#### [Your task]
In the entries below, find the line with "also collected and" and print exactly every line from there up to and including the line with "accuracy POS taggers", with no other lines.

#### [Input data]
Start of Block

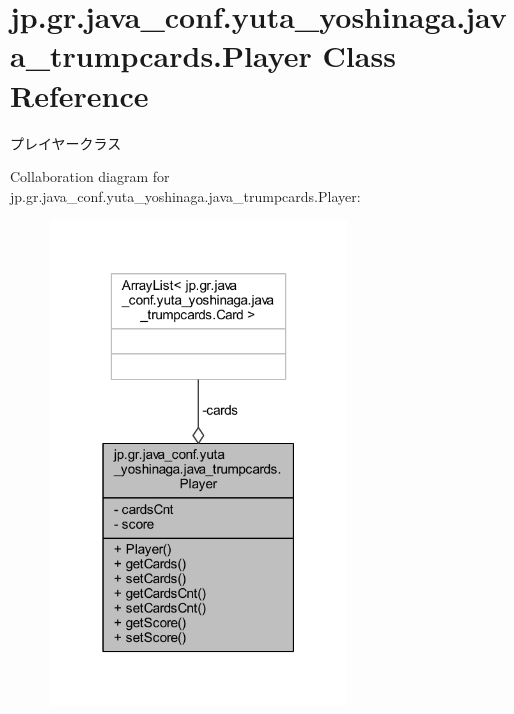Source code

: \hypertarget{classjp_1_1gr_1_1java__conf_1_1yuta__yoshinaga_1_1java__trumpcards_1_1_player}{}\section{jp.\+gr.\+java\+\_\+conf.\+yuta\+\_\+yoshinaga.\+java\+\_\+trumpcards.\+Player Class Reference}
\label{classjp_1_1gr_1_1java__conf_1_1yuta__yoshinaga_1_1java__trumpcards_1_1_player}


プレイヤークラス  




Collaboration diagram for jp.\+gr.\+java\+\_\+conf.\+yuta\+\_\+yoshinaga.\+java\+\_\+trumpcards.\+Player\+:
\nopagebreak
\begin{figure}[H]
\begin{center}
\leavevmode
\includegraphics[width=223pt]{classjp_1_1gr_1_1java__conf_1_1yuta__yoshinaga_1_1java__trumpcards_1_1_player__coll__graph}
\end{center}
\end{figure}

End of Block
Start of Block

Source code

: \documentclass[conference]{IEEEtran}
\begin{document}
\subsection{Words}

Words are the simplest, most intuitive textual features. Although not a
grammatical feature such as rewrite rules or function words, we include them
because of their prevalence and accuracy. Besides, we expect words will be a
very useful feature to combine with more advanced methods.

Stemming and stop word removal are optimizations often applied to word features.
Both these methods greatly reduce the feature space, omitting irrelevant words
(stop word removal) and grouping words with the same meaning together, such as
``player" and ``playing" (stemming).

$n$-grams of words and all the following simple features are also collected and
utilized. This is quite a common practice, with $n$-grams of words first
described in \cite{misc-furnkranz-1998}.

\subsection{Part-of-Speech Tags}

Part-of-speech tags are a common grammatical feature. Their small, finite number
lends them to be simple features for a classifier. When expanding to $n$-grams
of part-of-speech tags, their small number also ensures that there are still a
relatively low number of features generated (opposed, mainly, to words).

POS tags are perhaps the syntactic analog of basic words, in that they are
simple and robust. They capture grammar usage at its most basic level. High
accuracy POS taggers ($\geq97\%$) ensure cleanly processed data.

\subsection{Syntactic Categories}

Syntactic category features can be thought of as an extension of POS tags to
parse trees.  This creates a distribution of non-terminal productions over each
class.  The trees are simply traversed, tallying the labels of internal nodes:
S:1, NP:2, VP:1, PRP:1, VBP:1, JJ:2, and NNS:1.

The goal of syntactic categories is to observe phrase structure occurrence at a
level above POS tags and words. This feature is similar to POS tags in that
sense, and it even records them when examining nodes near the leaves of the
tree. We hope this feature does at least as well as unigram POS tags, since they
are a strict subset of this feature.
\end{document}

End of Block

#### [Answer to the exercise]
$n$-grams of words and all the following simple features are also collected and
utilized. This is quite a common practice, with $n$-grams of words first
described in \cite{misc-furnkranz-1998}.

\subsection{Part-of-Speech Tags}

Part-of-speech tags are a common grammatical feature. Their small, finite number
lends them to be simple features for a classifier. When expanding to $n$-grams
of part-of-speech tags, their small number also ensures that there are still a
relatively low number of features generated (opposed, mainly, to words).

POS tags are perhaps the syntactic analog of basic words, in that they are
simple and robust. They capture grammar usage at its most basic level. High
accuracy POS taggers ($\geq97\%$) ensure cleanly processed data.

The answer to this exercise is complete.